Published by nurseSF under So this is nursing...

“Whereever you go in this world, I’ll find you. If you run to the end of the earth, I’ll find you.”

697417198_081e076177_m.jpgImagine this lyric. What do you hear? Love? Sorrow? Vengeance?

Imagine the lyric again, this time from a 70-year-old Jamaican woman. How does it sound? Do you like it?

As my patient repeats this over and over, I can’t help but hear a reggae song. I marvel at how poetic she is at this moment that is as far from poetry as I can imagine.

Because at this moment, she is lying on her left side, her head is buried in her arm, and she is crying, yelling, and writhing in pain as a head nurse pushes a fecal incontinence tube into her rectum.

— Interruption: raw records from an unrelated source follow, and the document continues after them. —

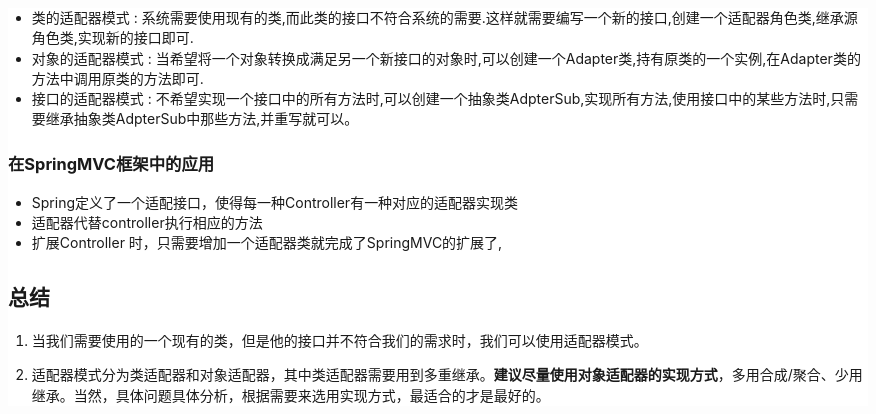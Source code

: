 - 类的适配器模式 : 系统需要使用现有的类,而此类的接口不符合系统的需要.这样就需要编写一个新的接口,创建一个适配器角色类,继承源角色类,实现新的接口即可.
- 对象的适配器模式 : 当希望将一个对象转换成满足另一个新接口的对象时,可以创建一个Adapter类,持有原类的一个实例,在Adapter类的方法中调用原类的方法即可.
- 接口的适配器模式 : 不希望实现一个接口中的所有方法时,可以创建一个抽象类AdpterSub,实现所有方法,使用接口中的某些方法时,只需要继承抽象类AdpterSub中那些方法,并重写就可以。

### 在SpringMVC框架中的应用

- Spring定义了一个适配接口，使得每一种Controller有一种对应的适配器实现类
- 适配器代替controller执行相应的方法
- 扩展Controller 时，只需要增加一个适配器类就完成了SpringMVC的扩展了,
    

## 总结

1. 当我们需要使用的一个现有的类，但是他的接口并不符合我们的需求时，我们可以使用适配器模式。

2. 适配器模式分为类适配器和对象适配器，其中类适配器需要用到多重继承。**建议尽量使用对象适配器的实现方式**，多用合成/聚合、少用继承。当然，具体问题具体分析，根据需要来选用实现方式，最适合的才是最好的。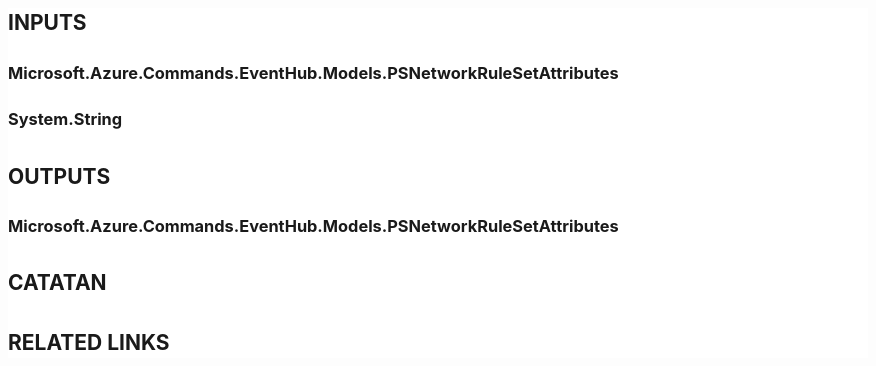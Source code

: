 ## INPUTS

### Microsoft.Azure.Commands.EventHub.Models.PSNetworkRuleSetAttributes

### System.String

## OUTPUTS

### Microsoft.Azure.Commands.EventHub.Models.PSNetworkRuleSetAttributes

## CATATAN

## RELATED LINKS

“Whereever you go in this world, I’ll find you. If you run to the end of the earth, I’ll find you.”

I don’t think the nurse hears her, but I do. I hear pain, shock, anger, and vengeance. Just when I assure her that the worst is over, the tube falls out. The nurse wants me to put it in. I manage to do it, despite the patient’s protests, because I trust the nurse’s judgment – she’s a manager and a veteran nurse after all. I do it, because … what do I know?

It’s burned in my memory. The plastic balloon at the end of the tube is quite large and my finger has to push it up inside. The nurse finally tells me I can release the tube.

product_photo.jpgMy patient, whose baseline is confusion, yells, groans, and curses for hours. She tries to attack the head nurse when the nurse tries to calm her down. My patient lets loose language that reflects exactly how angry, soiled, and violated she feels. The nurse laughs and leaves to relay the “colorful experience” to anyone who listens.

My patient looks at me with pleading and trusting eyes like I’ve never seen before. I don’t tell her I was the one who put the tube in the second time.

As the evening wears on, I begin to think that the fecal management system (FMS) could not possibly have been the first, best, or only resort. I’m inclined to take out the tube, but without nursing experience on which to base my judgment, I feel helpless. I ask a few nurses if I should take it out, but no one gives me a clear answer. Finally a nurse appears who knows the patient, and she’s appalled that the FMS has been used, because the patient has had previous bouts of uncontrolled diarrhea, but that by no means called for a collecting tube. That’s all I need to hear. The tube is out in seconds and my patient sheds tears into my hands and whispers, “I love you.” All I can do is apologize.

Her groans soon dissolve into whimpers, then into quiet, tired sighs.

I leave work wrought with guilt, but also a shade less naive.

Hopefully this is the end of blindly trusting others, and the beginning of trusting in myself. All I have to remember is: “Whereever you go in this world, I’ll find you. If you run to the end of the earth, I’ll find you.”